Crushed under bombs, shot by snipers at a street corner, mowed down by the explosion of a tank shell: Thousands of Palestinian civilians have died in the Israeli operation launched against the Gaza Strip four months ago, in retaliation for the October 7 attack perpetrated by Hamas in the south of Israel, which killed 1,200 people. Intended to punish the Islamist movement for this massacre, break its power over Gaza and free the hostages held in the enclave, the current war, waged over a territory less than 40 kilometers long, where civilian and military targets intermingle, has resulted in a massacre on an unprecedented scale.
The health authorities in the Gaza Strip have recorded almost 28,000 deaths to date, 70% of them women and children. This figure does not take into account the bodies still trapped under the rubble, estimated at several thousand, or the corpses abandoned in the streets. The exact number of fighters among the dead, probably several thousand, is not known. In total, more than 1% of the Gaza Strip's estimated population of 2.1 million has been killed. "People now say that before entering Gaza, you have to take off your shoes, because you're walking on the dead," said Palestinian writer Elias Sanbar. Le Monde traced the lives of nine of these civilian victims, six adults and three children, aged between 3 and 70.

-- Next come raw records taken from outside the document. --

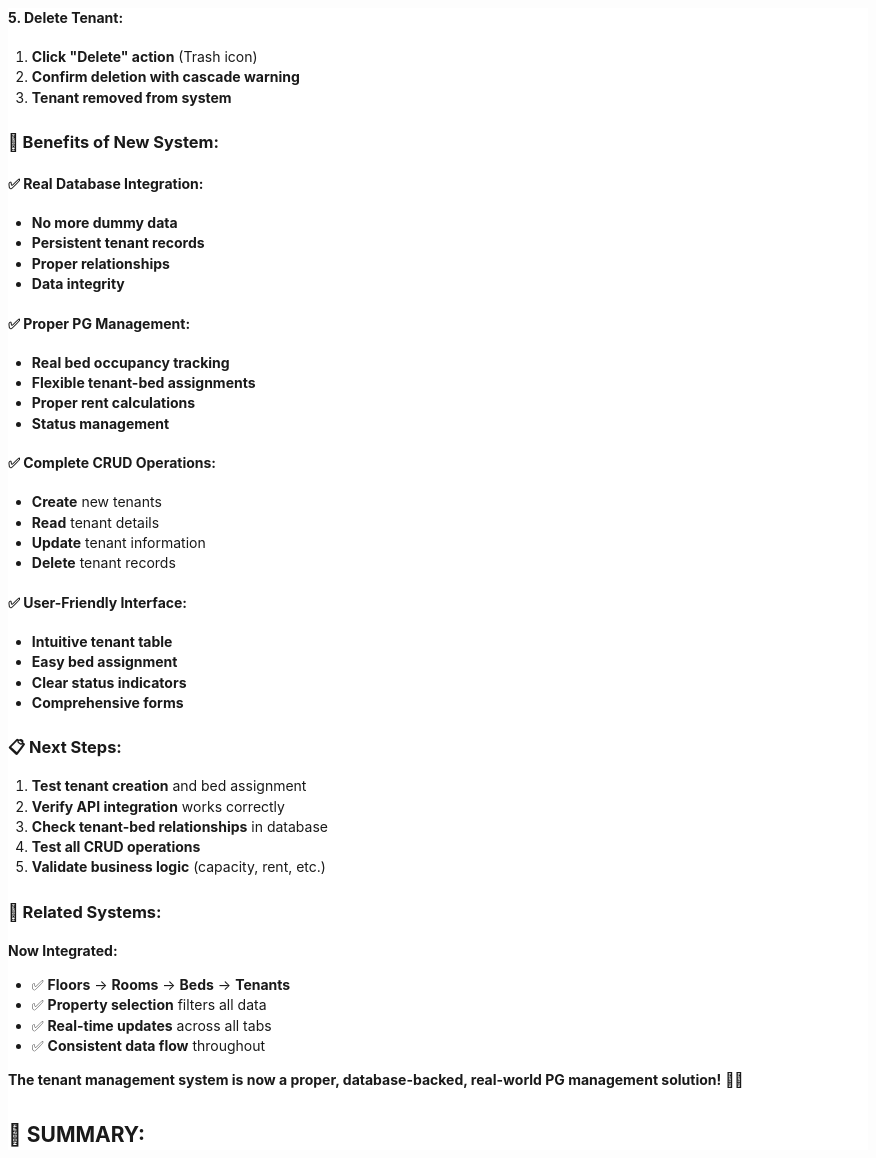 #### **5. Delete Tenant:**
1. **Click "Delete" action** (Trash icon)
2. **Confirm deletion with cascade warning**
3. **Tenant removed from system**

### **🎉 Benefits of New System:**

#### **✅ Real Database Integration:**
- **No more dummy data**
- **Persistent tenant records**
- **Proper relationships**
- **Data integrity**

#### **✅ Proper PG Management:**
- **Real bed occupancy tracking**
- **Flexible tenant-bed assignments**
- **Proper rent calculations**
- **Status management**

#### **✅ Complete CRUD Operations:**
- **Create** new tenants
- **Read** tenant details
- **Update** tenant information
- **Delete** tenant records

#### **✅ User-Friendly Interface:**
- **Intuitive tenant table**
- **Easy bed assignment**
- **Clear status indicators**
- **Comprehensive forms**

### **📋 Next Steps:**

1. **Test tenant creation** and bed assignment
2. **Verify API integration** works correctly
3. **Check tenant-bed relationships** in database
4. **Test all CRUD operations**
5. **Validate business logic** (capacity, rent, etc.)

### **🔗 Related Systems:**

**Now Integrated:**
- ✅ **Floors** → **Rooms** → **Beds** → **Tenants**
- ✅ **Property selection** filters all data
- ✅ **Real-time updates** across all tabs
- ✅ **Consistent data flow** throughout

**The tenant management system is now a proper, database-backed, real-world PG management solution!** 🎯✨

## 🎊 **SUMMARY:**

On September 8, 2014, Bilal Jadallah planted 17 olive trees in the courtyard of the Press House, which he had founded a year earlier, in tribute to the 17 journalists who died during Israel's war on the Gaza Strip that year. He was already calling on the international community to pressure Israel to stop attacks on journalists and their institutions.
On November 19, 2023, the 45-year-old journalist died alongside his brother-in-law, Abdul Karim Abed, in the car that was taking them to the south of the Palestinian territory. The two men were shot at point-blank range by an Israeli tank stationed on the outskirts of Gaza city center. A month earlier, Jadallah had decided to take his wife and their four children to safety in Khan Yunis, in the south of the Gaza Strip, but he chose to remain in the center of the territory, besieged by Israeli forces.
"Anyway, there's no safe place in the Gaza Strip, there is danger everywhere," he told his friend Atef Abu Saif, the Palestinian Authority's culture minister. "During the war, Bilal spent most of his time passing on information and photos from Gaza to diplomats and international journalists, whom he met as director of the Press House. As soon as there was telephone coverage, he would send messages," said Abu Saif.